厚地村
あつちむら
[現在地名]郡山町厚地
郡山村の東、油須木村・東俣村の北に位置し、北境の矢岳、西境の花尾山の斜面の山地・丘陵に立地する。南流する川田川とその支流の宮脇川の流域に平野が開ける。集落は山麓に北から岩戸・大平・花尾・宮脇・大下・丸山が散在する。岩戸に縄文遺跡がある。
〔中世〕
満家院に含まれた。厚地山の麓に建保六年(一二一八)大蔵氏が創建したという厚地山権現(現花尾神社)が鎮座。大蔵氏は加治木氏系図(地誌備考)によれば、承久の乱で没落し、満家院院司職・厚地山権現座主職はともに大隅の豪族税所氏の手に移った(「税所氏系図」地誌備考)。

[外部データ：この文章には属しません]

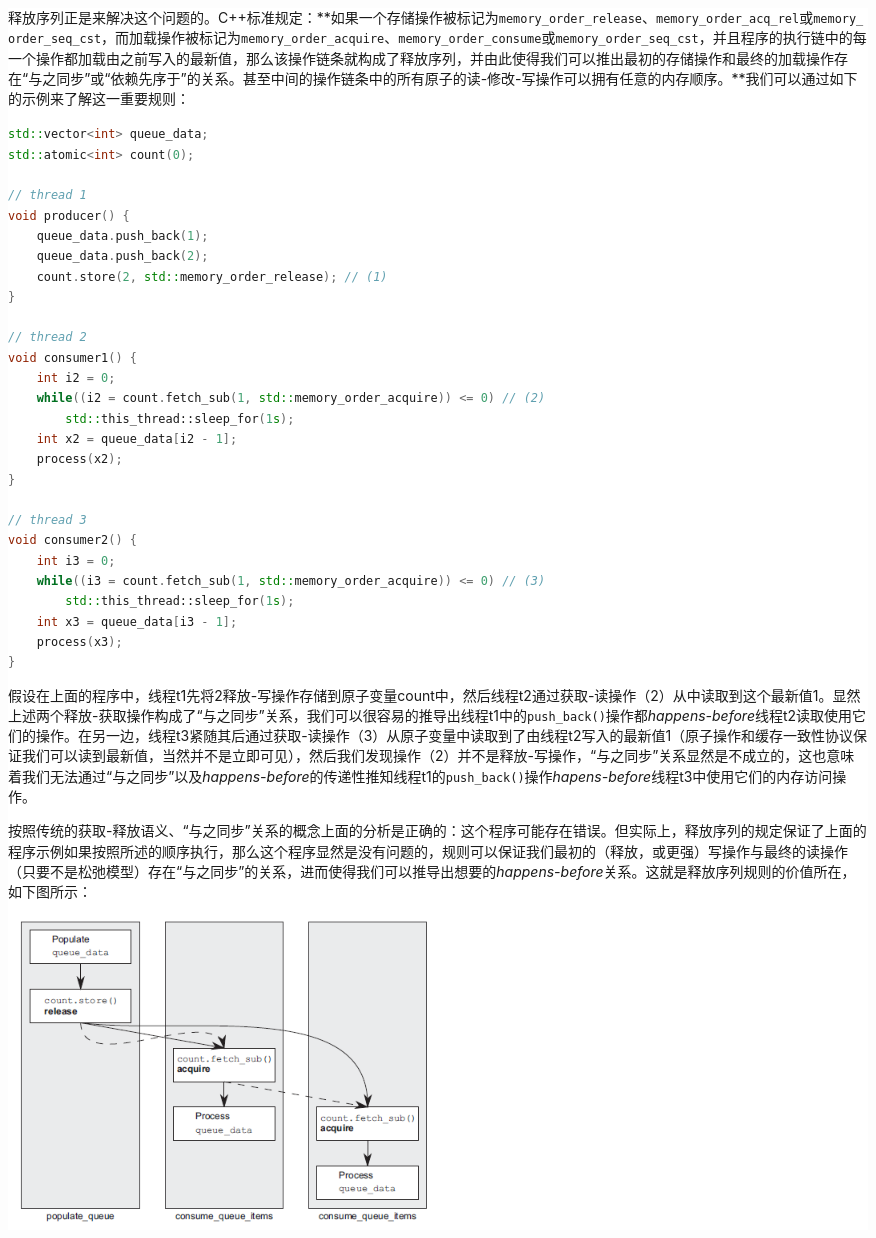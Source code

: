 释放序列正是来解决这个问题的。C++标准规定：**如果一个存储操作被标记为`memory_order_release`、`memory_order_acq_rel`或`memory_order_seq_cst`，而加载操作被标记为`memory_order_acquire`、`memory_order_consume`或`memory_order_seq_cst`，并且程序的执行链中的每一个操作都加载由之前写入的最新值，那么该操作链条就构成了释放序列，并由此使得我们可以推出最初的存储操作和最终的加载操作存在“与之同步”或“依赖先序于”的关系。甚至中间的操作链条中的所有原子的读-修改-写操作可以拥有任意的内存顺序。**我们可以通过如下的示例来了解这一重要规则：

```cpp
std::vector<int> queue_data;
std::atomic<int> count(0);

// thread 1
void producer() {
    queue_data.push_back(1);
    queue_data.push_back(2);
    count.store(2, std::memory_order_release); // (1)
}

// thread 2
void consumer1() {
    int i2 = 0;
    while((i2 = count.fetch_sub(1, std::memory_order_acquire)) <= 0) // (2)
        std::this_thread::sleep_for(1s);
    int x2 = queue_data[i2 - 1];
    process(x2);
}

// thread 3
void consumer2() {
    int i3 = 0;
    while((i3 = count.fetch_sub(1, std::memory_order_acquire)) <= 0) // (3)
        std::this_thread::sleep_for(1s);
    int x3 = queue_data[i3 - 1];
    process(x3);
}
```

假设在上面的程序中，线程t1先将2释放-写操作存储到原子变量count中，然后线程t2通过获取-读操作（2）从中读取到这个最新值1。显然上述两个释放-获取操作构成了“与之同步”关系，我们可以很容易的推导出线程t1中的`push_back()`操作都*happens-before*线程t2读取使用它们的操作。在另一边，线程t3紧随其后通过获取-读操作（3）从原子变量中读取到了由线程t2写入的最新值1（原子操作和缓存一致性协议保证我们可以读到最新值，当然并不是立即可见），然后我们发现操作（2）并不是释放-写操作，“与之同步”关系显然是不成立的，这也意味着我们无法通过“与之同步”以及*happens-before*的传递性推知线程t1的`push_back()`操作*hapens-before*线程t3中使用它们的内存访问操作。

按照传统的获取-释放语义、“与之同步”关系的概念上面的分析是正确的：这个程序可能存在错误。但实际上，释放序列的规定保证了上面的程序示例如果按照所述的顺序执行，那么这个程序显然是没有问题的，规则可以保证我们最初的（释放，或更强）写操作与最终的读操作（只要不是松弛模型）存在“与之同步”的关系，进而使得我们可以推导出想要的*happens-before*关系。这就是释放序列规则的价值所在，如下图所示：

<img src="image/Snipaste_2021-07-15_20-06-52.png" alt="Snipaste_2021-07-15_20-06-52" style="zoom:80%;" />

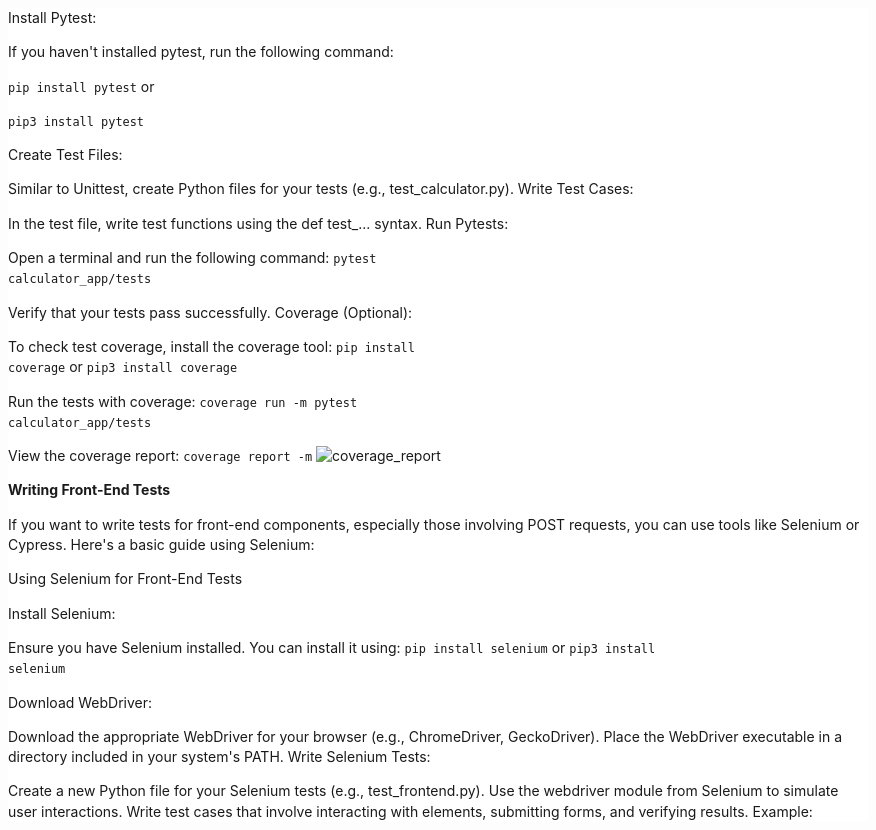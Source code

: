 Install Pytest:

If you haven't installed pytest, run the following command:

<code>pip install pytest</code>
or

<code>pip3 install pytest</code>

Create Test Files:

Similar to Unittest, create Python files for your tests (e.g., test_calculator.py).
Write Test Cases:

In the test file, write test functions using the def test_... syntax.
Run Pytests:

Open a terminal and run the following command:
<code>pytest calculator_app/tests</code>

Verify that your tests pass successfully.
Coverage (Optional):

To check test coverage, install the coverage tool:
<code>pip install coverage</code>
or
<code>pip3 install coverage</code>

Run the tests with coverage:
<code>coverage run -m pytest calculator_app/tests</code>

View the coverage report:
<code>coverage report -m</code>
![coverage_report](screenshots/coverage_report.png)

****Writing Front-End Tests****

If you want to write tests for front-end components, especially those involving POST requests, you can use tools like Selenium or Cypress. Here's a basic guide using Selenium:

Using Selenium for Front-End Tests

Install Selenium:

Ensure you have Selenium installed. You can install it using:
<code>pip install selenium</code>
or
<code>pip3 install selenium</code>

Download WebDriver:

Download the appropriate WebDriver for your browser (e.g., ChromeDriver, GeckoDriver).
Place the WebDriver executable in a directory included in your system's PATH.
Write Selenium Tests:

Create a new Python file for your Selenium tests (e.g., test_frontend.py).
Use the webdriver module from Selenium to simulate user interactions.
Write test cases that involve interacting with elements, submitting forms, and verifying results.
Example:
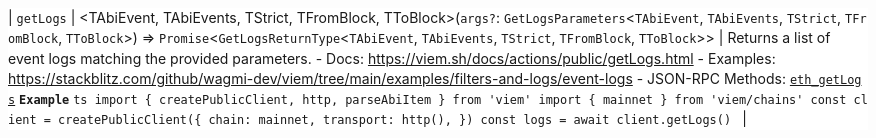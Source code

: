 | `getLogs`                        | <TAbiEvent, TAbiEvents, TStrict, TFromBlock, TToBlock\>(`args?`: `GetLogsParameters`<`TAbiEvent`, `TAbiEvents`, `TStrict`, `TFromBlock`, `TToBlock`\>) => `Promise`<`GetLogsReturnType`<`TAbiEvent`, `TAbiEvents`, `TStrict`, `TFromBlock`, `TToBlock`\>\>                                                                                                                                                                                                                                   | Returns a list of event logs matching the provided parameters. - Docs: https://viem.sh/docs/actions/public/getLogs.html - Examples: https://stackblitz.com/github/wagmi-dev/viem/tree/main/examples/filters-and-logs/event-logs - JSON-RPC Methods: [`eth_getLogs`](https://ethereum.org/en/developers/docs/apis/json-rpc/#eth_getlogs) **`Example`** `ts import { createPublicClient, http, parseAbiItem } from 'viem' import { mainnet } from 'viem/chains' const client = createPublicClient({ chain: mainnet, transport: http(), }) const logs = await client.getLogs() `                                                                                                                                                                                                                                                                                                                                                                                                                                                                                                                                                                                                                                                                                                                                                                                                                                                                                                                                                                                                                                                                                                                                                                                                                                                                                                                                                                                                                                                                                                                                                                                                                                                                                                                                                                                                                                                                                                                                                                                                                                                                                                                                                                                       |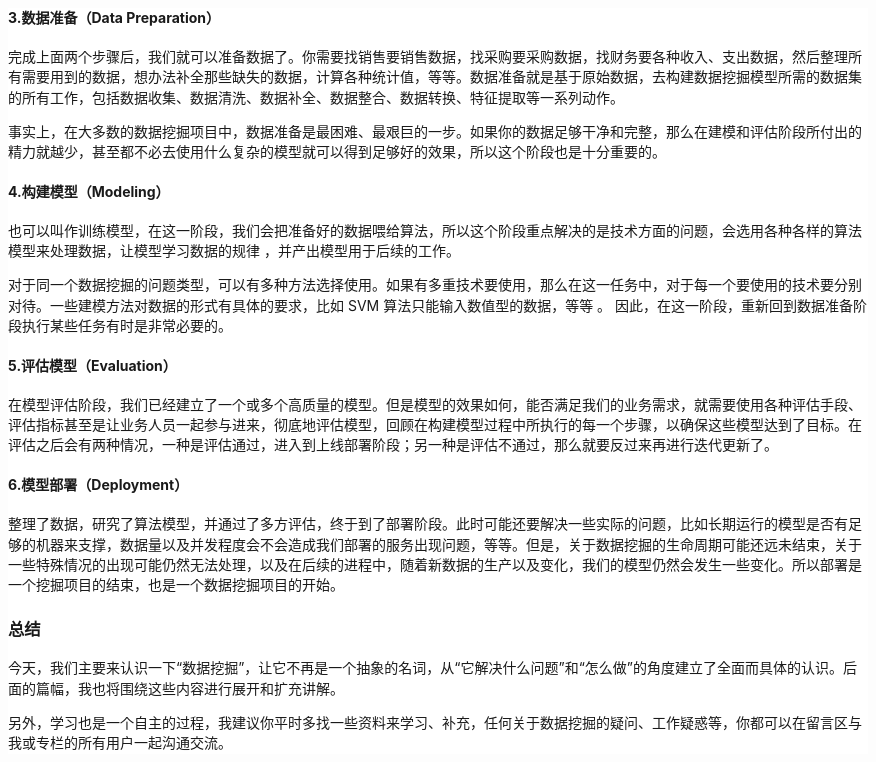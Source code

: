 #### 3.数据准备（Data Preparation）

完成上面两个步骤后，我们就可以准备数据了。你需要找销售要销售数据，找采购要采购数据，找财务要各种收入、支出数据，然后整理所有需要用到的数据，想办法补全那些缺失的数据，计算各种统计值，等等。数据准备就是基于原始数据，去构建数据挖掘模型所需的数据集的所有工作，包括数据收集、数据清洗、数据补全、数据整合、数据转换、特征提取等一系列动作。

事实上，在大多数的数据挖掘项目中，数据准备是最困难、最艰巨的一步。如果你的数据足够干净和完整，那么在建模和评估阶段所付出的精力就越少，甚至都不必去使用什么复杂的模型就可以得到足够好的效果，所以这个阶段也是十分重要的。

#### 4.构建模型（Modeling）

也可以叫作训练模型，在这一阶段，我们会把准备好的数据喂给算法，所以这个阶段重点解决的是技术方面的问题，会选用各种各样的算法模型来处理数据，让模型学习数据的规律 ，并产出模型用于后续的工作。

对于同一个数据挖掘的问题类型，可以有多种方法选择使用。如果有多重技术要使用，那么在这一任务中，对于每一个要使用的技术要分别对待。一些建模方法对数据的形式有具体的要求，比如 SVM 算法只能输入数值型的数据，等等 。 因此，在这一阶段，重新回到数据准备阶段执行某些任务有时是非常必要的。

#### 5.评估模型（Evaluation）

在模型评估阶段，我们已经建立了一个或多个高质量的模型。但是模型的效果如何，能否满足我们的业务需求，就需要使用各种评估手段、评估指标甚至是让业务人员一起参与进来，彻底地评估模型，回顾在构建模型过程中所执行的每一个步骤，以确保这些模型达到了目标。在评估之后会有两种情况，一种是评估通过，进入到上线部署阶段；另一种是评估不通过，那么就要反过来再进行迭代更新了。

#### 6.模型部署（Deployment）

整理了数据，研究了算法模型，并通过了多方评估，终于到了部署阶段。此时可能还要解决一些实际的问题，比如长期运行的模型是否有足够的机器来支撑，数据量以及并发程度会不会造成我们部署的服务出现问题，等等。但是，关于数据挖掘的生命周期可能还远未结束，关于一些特殊情况的出现可能仍然无法处理，以及在后续的进程中，随着新数据的生产以及变化，我们的模型仍然会发生一些变化。所以部署是一个挖掘项目的结束，也是一个数据挖掘项目的开始。

### 总结

今天，我们主要来认识一下“数据挖掘”，让它不再是一个抽象的名词，从“它解决什么问题”和“怎么做”的角度建立了全面而具体的认识。后面的篇幅，我也将围绕这些内容进行展开和扩充讲解。

另外，学习也是一个自主的过程，我建议你平时多找一些资料来学习、补充，任何关于数据挖掘的疑问、工作疑惑等，你都可以在留言区与我或专栏的所有用户一起沟通交流。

しかし惣地頭島津氏が満家院支配を強め、しだいに税所氏の権限を浸食し、正応元年(一二八八)六月七日、厚地寺巻数用途三貫文を税所氏が島津氏に支払うという条件ほかで和与している(「税所篤秀和与状」比志島文書)。
厚地村
あつちむら
[現在地名]知覧町厚地
郡村の北に位置し、麓川支流の厚地川が西流する。中世は知覧院に属した。建武二年(一三三五)二月日の指宿成栄軍忠状写(指宿文書)、延元二年(一三三七)三月一七日の揖宿郡合戦討死手負注進状案(同文書)によると、揖宿郡司指宿氏の「親類」として厚地八郎入道善心・同子息孫八忠継の名が知られ、当地を名字の地とした知覧郡司の一族と推定される。「三州御治世要覧」によると、京竿(文禄検地)の節に郡村に合併し、のち分村したという。